AIM OF THE EXERCISE: Copy each line of the records that holds the string "behaviors".

RECORDED INFORMATION:
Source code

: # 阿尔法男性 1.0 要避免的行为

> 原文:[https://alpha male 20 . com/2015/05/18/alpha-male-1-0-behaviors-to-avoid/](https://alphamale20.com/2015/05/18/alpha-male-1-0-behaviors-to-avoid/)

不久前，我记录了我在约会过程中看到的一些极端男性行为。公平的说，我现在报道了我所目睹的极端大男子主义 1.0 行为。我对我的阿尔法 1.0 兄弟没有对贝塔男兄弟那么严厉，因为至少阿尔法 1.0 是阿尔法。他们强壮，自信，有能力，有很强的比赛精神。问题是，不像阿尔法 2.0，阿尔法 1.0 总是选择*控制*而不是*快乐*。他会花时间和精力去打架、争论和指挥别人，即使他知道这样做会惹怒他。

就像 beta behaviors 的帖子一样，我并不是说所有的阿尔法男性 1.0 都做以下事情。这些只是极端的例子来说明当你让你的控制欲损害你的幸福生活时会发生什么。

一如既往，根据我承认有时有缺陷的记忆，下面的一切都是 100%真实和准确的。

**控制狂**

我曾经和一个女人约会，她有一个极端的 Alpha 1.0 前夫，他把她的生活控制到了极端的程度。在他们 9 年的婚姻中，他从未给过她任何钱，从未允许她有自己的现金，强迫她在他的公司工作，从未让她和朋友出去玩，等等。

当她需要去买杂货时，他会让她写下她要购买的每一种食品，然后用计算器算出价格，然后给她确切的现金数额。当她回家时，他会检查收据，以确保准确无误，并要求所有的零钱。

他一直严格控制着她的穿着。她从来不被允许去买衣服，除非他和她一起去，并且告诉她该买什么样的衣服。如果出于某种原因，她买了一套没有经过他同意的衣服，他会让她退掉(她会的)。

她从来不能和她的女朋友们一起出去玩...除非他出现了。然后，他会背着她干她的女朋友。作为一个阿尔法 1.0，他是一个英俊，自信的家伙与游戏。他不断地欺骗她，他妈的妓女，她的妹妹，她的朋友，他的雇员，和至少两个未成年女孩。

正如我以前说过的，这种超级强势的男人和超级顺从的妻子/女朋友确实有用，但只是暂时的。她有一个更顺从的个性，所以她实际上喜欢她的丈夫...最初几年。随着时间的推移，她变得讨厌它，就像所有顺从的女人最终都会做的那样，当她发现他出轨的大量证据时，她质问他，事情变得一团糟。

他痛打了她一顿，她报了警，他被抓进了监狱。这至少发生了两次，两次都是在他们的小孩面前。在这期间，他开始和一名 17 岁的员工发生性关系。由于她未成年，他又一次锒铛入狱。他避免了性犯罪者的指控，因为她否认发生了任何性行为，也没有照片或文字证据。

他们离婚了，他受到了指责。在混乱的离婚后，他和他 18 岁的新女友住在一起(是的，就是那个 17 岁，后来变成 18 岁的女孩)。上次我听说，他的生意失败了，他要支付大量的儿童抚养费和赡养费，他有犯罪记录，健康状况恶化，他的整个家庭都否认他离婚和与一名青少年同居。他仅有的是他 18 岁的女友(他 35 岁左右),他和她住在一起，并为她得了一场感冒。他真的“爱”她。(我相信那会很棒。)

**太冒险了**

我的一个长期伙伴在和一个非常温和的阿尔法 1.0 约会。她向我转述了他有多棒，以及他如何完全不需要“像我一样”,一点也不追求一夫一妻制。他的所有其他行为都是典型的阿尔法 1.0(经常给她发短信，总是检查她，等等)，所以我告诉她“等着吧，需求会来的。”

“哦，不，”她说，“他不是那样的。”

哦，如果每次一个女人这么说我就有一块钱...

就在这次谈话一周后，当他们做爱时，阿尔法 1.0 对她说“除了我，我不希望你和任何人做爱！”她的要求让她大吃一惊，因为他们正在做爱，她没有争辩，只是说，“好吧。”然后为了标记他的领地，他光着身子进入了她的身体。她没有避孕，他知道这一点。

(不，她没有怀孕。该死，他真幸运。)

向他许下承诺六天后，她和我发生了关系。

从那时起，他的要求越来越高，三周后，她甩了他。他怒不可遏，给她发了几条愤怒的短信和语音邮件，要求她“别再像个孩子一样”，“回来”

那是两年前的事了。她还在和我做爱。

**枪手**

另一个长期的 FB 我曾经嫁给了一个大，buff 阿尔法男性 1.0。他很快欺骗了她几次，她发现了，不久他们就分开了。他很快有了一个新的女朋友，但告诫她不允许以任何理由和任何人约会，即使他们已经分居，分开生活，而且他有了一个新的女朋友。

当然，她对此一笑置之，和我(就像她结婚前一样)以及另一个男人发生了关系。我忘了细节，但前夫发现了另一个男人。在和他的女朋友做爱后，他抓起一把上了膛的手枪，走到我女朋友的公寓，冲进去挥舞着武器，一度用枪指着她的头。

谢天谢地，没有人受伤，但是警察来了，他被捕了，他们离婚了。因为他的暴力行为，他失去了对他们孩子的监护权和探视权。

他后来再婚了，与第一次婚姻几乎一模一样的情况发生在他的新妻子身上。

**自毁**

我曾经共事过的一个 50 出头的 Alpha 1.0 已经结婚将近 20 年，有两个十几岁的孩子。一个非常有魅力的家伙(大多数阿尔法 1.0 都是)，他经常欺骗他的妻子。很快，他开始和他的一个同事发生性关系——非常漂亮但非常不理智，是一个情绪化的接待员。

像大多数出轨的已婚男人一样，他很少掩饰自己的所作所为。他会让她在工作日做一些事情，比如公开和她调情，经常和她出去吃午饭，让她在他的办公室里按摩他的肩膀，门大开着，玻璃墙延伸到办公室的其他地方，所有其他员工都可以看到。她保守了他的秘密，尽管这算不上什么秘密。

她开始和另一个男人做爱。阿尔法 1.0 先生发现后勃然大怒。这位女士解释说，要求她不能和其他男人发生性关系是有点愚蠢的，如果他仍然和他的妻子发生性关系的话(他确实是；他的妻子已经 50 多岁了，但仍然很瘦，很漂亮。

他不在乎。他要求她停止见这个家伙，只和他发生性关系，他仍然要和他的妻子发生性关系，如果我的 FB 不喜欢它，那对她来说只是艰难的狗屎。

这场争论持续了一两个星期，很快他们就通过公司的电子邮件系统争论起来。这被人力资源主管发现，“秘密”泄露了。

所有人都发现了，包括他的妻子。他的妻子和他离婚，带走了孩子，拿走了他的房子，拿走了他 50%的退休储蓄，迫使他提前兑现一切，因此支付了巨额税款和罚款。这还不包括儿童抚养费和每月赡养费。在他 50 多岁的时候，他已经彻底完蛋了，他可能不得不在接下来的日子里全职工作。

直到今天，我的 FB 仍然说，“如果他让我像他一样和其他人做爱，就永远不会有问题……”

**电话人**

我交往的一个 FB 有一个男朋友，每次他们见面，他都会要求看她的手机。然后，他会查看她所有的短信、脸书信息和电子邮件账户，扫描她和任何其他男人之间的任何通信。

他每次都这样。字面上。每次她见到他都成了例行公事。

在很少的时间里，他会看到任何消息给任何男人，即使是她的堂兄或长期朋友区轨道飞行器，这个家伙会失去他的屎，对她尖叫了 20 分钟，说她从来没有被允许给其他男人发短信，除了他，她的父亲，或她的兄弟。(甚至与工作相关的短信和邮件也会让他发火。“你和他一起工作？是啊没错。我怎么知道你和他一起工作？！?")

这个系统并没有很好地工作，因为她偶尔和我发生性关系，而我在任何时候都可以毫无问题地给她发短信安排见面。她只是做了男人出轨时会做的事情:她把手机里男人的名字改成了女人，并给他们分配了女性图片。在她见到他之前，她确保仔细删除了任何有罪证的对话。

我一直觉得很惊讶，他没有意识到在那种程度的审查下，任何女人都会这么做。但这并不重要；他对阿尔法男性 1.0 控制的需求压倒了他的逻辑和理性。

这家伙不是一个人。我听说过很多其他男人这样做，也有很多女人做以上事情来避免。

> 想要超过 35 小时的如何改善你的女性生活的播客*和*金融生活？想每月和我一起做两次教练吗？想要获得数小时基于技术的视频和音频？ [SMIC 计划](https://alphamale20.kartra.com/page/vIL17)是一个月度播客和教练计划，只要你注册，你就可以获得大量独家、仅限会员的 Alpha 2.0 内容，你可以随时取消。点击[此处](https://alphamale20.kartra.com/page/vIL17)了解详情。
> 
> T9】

RESPONSE TO THIS EXERCISE:
> 原文:[https://alpha male 20 . com/2015/05/18/alpha-male-1-0-behaviors-to-avoid/](https://alphamale20.com/2015/05/18/alpha-male-1-0-behaviors-to-avoid/)
就像 beta behaviors 的帖子一样，我并不是说所有的阿尔法男性 1.0 都做以下事情。这些只是极端的例子来说明当你让你的控制欲损害你的幸福生活时会发生什么。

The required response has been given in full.